## Action item
Take each line below that has "subsection" and copy it.

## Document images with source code
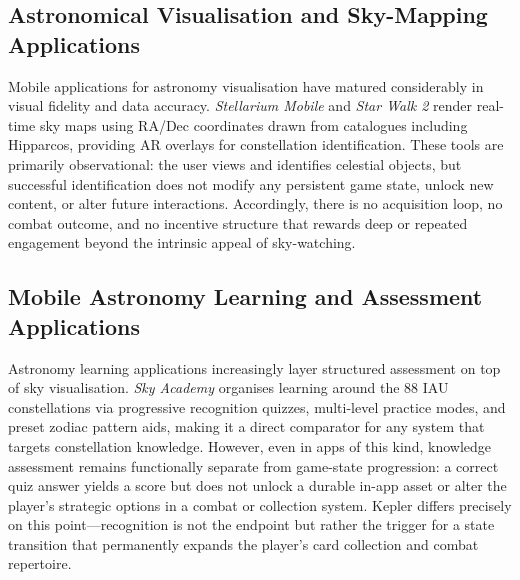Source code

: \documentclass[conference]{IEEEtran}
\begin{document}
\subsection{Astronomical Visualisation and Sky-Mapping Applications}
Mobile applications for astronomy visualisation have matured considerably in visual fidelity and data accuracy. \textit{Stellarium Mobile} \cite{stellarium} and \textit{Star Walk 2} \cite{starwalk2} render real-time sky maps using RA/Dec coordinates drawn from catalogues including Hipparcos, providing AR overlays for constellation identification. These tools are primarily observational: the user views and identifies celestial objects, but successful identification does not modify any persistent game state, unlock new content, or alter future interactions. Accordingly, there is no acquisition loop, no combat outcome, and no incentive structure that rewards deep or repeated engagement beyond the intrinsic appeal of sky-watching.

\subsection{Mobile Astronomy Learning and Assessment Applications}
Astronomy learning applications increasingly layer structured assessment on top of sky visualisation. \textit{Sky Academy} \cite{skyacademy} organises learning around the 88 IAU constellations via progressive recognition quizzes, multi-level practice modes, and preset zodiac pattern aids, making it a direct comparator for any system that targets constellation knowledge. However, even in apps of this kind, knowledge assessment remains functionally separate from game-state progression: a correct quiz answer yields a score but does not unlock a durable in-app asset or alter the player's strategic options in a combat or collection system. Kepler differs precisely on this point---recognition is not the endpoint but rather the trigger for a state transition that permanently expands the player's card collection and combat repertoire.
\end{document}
--
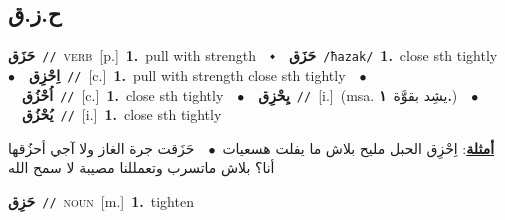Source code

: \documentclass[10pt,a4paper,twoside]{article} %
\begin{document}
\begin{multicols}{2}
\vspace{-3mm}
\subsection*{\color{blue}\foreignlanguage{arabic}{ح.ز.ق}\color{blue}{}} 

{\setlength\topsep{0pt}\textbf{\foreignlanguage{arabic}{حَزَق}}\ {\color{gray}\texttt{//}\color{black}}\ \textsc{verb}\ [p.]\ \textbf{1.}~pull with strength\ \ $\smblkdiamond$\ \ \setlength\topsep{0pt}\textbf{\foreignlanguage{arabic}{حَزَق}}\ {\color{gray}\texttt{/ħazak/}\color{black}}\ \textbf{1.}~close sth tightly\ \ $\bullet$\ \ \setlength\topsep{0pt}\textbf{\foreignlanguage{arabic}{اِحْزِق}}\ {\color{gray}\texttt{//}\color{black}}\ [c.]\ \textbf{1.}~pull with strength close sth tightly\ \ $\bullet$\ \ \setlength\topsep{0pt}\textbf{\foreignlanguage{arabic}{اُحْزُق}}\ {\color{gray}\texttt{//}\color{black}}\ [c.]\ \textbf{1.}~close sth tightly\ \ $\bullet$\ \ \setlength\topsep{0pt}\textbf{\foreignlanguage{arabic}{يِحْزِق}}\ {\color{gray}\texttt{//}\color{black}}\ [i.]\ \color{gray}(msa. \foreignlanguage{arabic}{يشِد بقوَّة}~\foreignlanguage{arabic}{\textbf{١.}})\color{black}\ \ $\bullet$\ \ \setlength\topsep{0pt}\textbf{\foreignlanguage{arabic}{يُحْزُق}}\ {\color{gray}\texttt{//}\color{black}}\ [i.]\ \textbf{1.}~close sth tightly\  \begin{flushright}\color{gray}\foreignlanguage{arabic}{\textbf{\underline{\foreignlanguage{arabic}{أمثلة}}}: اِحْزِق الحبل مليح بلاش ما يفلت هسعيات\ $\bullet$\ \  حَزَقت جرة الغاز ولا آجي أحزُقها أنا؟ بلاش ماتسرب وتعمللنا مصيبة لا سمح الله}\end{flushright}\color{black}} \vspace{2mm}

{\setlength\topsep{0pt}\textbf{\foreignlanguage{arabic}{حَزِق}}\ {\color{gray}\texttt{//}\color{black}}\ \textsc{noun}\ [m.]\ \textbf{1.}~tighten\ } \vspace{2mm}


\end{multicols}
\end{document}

## Response to this exercise
\subsection{Astronomical Visualisation and Sky-Mapping Applications}
\subsection{Mobile Astronomy Learning and Assessment Applications}
\subsection*{\color{blue}\foreignlanguage{arabic}{ح.ز.ق}\color{blue}{}} 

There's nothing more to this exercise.